BEVには結構な数のデメリットが存在する。充電時間やバッテリーの価格などなど、これが普及しきれない要因のひとつだ。
グローバルで一気に進むBEV(バッテリー電気車)シフトのトレンド。だが、BEVが普及するためには課題がある。これは、いまに始まったことではなく、長年に渡る技術的な課題である。具体的には、大きく3つの課題がある。【写真】スバルが公開した1000馬力超えの「怪物EV」 ひとつ目は、航続距離だ。ガソリン車、ディーゼル車、またハイブリッド車と比べると、BEVは満充電で走行できる距離が短いとされてきた。解決策としては、電池容量を大きくすることだが、この手法をまずテスラが用いて、その後に欧米や中国のメーカーも高級モデルでの電池容量の大型化を進めてきた。 ふたつ目は、充電時間だ。ガソリンやディーゼル燃料ならばガソリンスタンドで数分間で給油が済むが、BEVでは直流の高電力による急速充電でも満充電まで30分以上かかり、電池容量が大きくならば充電時間も当然伸びることになるという背反性がある。また、家庭や会社にある交流充電では、一般的な100Vから200Vへ設備を改良しても、満充電までひと晩以上かかってしまう。 3つ目は、コストだ。BEVはガソリン車、ディーゼル車、またハイブリッド車に比べると部品点数が少ないが、大物部材であるモーター、インバーターなどの制御機器、そしてなんといっても電池のコストがまだまだ高いのが現状だ。
バッテリーにはさまざまな素材が使用されており、その素材が高いが故に車両価格にもそれが反映されてしまっている。

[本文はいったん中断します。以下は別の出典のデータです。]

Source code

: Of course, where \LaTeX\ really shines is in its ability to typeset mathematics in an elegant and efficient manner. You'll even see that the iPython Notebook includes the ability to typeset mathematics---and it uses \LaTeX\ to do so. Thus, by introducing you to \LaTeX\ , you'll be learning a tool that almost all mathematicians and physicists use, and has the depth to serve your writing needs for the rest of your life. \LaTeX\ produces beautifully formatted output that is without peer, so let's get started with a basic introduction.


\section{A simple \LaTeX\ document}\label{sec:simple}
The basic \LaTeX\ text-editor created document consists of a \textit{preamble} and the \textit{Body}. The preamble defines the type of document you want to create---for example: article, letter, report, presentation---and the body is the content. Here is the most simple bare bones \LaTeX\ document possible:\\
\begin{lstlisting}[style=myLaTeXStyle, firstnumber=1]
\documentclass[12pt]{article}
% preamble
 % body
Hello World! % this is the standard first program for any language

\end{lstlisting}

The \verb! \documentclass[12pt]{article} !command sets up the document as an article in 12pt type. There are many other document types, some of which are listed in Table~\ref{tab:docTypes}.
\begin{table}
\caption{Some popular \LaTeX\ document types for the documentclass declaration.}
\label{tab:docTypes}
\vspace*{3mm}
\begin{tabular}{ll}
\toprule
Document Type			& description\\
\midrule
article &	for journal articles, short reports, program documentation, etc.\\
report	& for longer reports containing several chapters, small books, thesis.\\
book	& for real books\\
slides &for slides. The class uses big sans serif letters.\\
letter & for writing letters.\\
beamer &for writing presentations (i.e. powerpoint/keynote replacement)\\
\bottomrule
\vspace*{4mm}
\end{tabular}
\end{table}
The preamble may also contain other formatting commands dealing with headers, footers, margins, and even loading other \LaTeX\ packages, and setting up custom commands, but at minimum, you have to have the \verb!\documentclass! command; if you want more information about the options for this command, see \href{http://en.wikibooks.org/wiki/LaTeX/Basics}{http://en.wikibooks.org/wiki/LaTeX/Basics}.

数十年前よりは圧倒的に安くはなったが、今後バッテリーの低価格化がひとつの焦点になりそうだ。
こうしてBEVの課題を挙げてみると、やはり大きな要素となっているのは電池であることが分かる。その電池で、今後10年から20年ほど先までBEV向けの主流になると言われているのが、リチウムイオン電池だ。携帯電話などでも利用されているが、一般的にBEV向けは大型リチウムイオン電池という区分となる。 リチウムイオン電池の構造は、正極と負極の間にセパレーターという仕切り素材があり、それらを電解液という液体で満たしている。正極と負極の間をリチウムイオンが移動することで充放電に伴う電流が生まれる仕組みだ。 ただし、正極、負極それぞれに使う材料にはさまざまな種類があり、その組み合わせよって電池の性能にも差が生じる。また、電池の形状も円筒型、角型、パウチ型など複数の種類がある。一般的には、電池そのものをセルと呼び、複数のセルをまとめたものがモジュール、そしてモジュールを組み合わせたものを電池パックと呼ぶ。 こうしたリチウムイオン二次電池のコストの詳細について、一部の電池メーカーや自動車メーカーが学会などでデータを公表している。それによると、とくにコストがかかるのが正極材だ。なかでも生産量が制限されているコバルトがコスト高に要因となると言われている。 つまり、今後BEVの普及拡大を目指すためには、資源を採取するうえでの制約が少なく、また持続的に入手でき、さらに耐久性が高い素材をより安いコストで採用することが重視される。そのため、近年はトヨタを始めとして大手自動車メーカーは電池メーカーや素材メーカーと共同で、たとえばコバルトレスのリチウムイオン電池の研究開発を促進しているところだ。 電池の技術革新が、BEV普及のカギであることは間違いない。